I can't seem to shake off the impression of torrential waters flowing swiftly over a fallen tree... powerful yet serene.

----------


## timebomb

> [Kwek Leong, so you're saying that the SGM 
> grows straight fronds, not triangular, and growth pattern is not 
> influenced by conditions?


Growth conditions is definitely a factor but I'm puzzled that 
the Singapore Moss in Chan's tank looks so different from
the pictures Gan posted. I've always thought mine looks
different from Gan's because he's growing them better. But
those in Chan's tank are obviously growing very well and 
yet, they don't have triangular fronds. 

In emersed form, it's very difficult to tell Christmas and 
Singapore apart. We've always thought the same applies
when they are grown submersed. But seems like Chan has
proven this to be wrong.

Loh K L

----------


## hwchoy

well actually we are not quite sure what Chan has is Singapore moss right? The moss I had came from Ben who collected it. Unlike timebomb I have very few moss because none would grow for me. The only moss I have ever purchased is Christmas moss from Gen-X, and those Singapore moss given to me by Ben.

For that matter, I had both growth from from the same bunch of moss so growing condition (esp temperature) definitely has a major impact.
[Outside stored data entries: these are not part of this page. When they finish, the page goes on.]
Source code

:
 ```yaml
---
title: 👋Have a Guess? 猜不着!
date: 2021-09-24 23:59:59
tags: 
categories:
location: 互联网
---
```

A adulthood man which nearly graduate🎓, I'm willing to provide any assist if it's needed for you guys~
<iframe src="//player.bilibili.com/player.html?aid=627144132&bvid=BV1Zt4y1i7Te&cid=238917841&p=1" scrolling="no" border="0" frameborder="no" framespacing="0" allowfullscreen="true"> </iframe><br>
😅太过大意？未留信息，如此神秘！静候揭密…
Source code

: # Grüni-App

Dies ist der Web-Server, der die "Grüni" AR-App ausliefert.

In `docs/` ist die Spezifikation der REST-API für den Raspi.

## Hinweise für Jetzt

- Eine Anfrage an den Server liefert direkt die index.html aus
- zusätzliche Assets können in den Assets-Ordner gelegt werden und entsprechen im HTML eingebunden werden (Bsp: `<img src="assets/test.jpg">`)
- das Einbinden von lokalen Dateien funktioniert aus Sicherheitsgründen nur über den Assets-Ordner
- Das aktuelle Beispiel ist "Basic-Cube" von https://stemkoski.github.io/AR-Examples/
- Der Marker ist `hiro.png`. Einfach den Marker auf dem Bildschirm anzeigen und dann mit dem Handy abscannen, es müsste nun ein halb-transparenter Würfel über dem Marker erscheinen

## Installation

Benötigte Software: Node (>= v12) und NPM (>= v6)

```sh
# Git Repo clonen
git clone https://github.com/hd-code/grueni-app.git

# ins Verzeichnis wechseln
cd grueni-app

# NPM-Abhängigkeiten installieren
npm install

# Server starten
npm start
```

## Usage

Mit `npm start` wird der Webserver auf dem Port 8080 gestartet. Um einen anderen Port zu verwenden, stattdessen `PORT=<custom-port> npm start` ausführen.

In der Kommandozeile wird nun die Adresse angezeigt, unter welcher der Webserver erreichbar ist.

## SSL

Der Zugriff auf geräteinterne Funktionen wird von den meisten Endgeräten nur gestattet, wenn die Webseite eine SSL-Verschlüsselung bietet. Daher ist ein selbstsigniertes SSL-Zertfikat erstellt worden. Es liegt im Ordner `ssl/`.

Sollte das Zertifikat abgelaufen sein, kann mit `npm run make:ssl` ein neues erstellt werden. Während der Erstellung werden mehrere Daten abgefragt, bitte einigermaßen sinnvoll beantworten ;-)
Unfortunately I no longer have the mosses. That moss I gave you, KL, when we met the first time during the AQ old man contest outside Nature, came from that original Singapore moss collection.

----------


## kadios

Hi Ron!

Are you referring to those stainless steel meshes or plastic ones? If it is the former, you can get it at those hardware stores along "kek sheng kyo" (translation in Hokkien is frozen bridge", situated opposite the Old Thieves Market near Sim Lim Tower area. It is cheaper there. Tell the storekeeper you need it for aquarium uses and he will show you the right stuff.

Cheers!

Kar Hwee

----------


## carlfsk

> Hi Ron!
> 
> Are you referring to those stainless steel meshes or plastic ones? If it is the former, you can get it at those hardware stores along "kek sheng kyo" (translation in Hokkien is frozen bridge", situated opposite the Old Thieves Market near Sim Lim Tower area. It is cheaper there. Tell the storekeeper you need it for aquarium uses and he will show you the right stuff.
> 
> Cheers!
> 
> Kar Hwee


To add on, one of the shop that is selling the wire mesh is facing the main road. it was the stretch of shop houses stretching from the Kelantan Rd to Kelantan Lane. It sell all sorts of meshes, from plastic to metal. 

Don't forget to try the laksa there!

----------


## Green Baron

> Choy, Gan,
> 
> So far, both of you are the only 2 persons I know who grow 
> triangular fronds from Singapore Moss. I would suggest you 
> give me some samples and I'll let the professor confirm if yours 
> are truly Singapore Moss. It happens to all of us; we have so 
> many mosses in our tanks we get them mixed up sometimes.


KL,
The prof has already ID my moss during our 2nd meeting and confirmed it to be Singapore Moss. Sometime back I transferred some of this moss to another tank with higher bioload and base fert and within 2 months they all become stringy. 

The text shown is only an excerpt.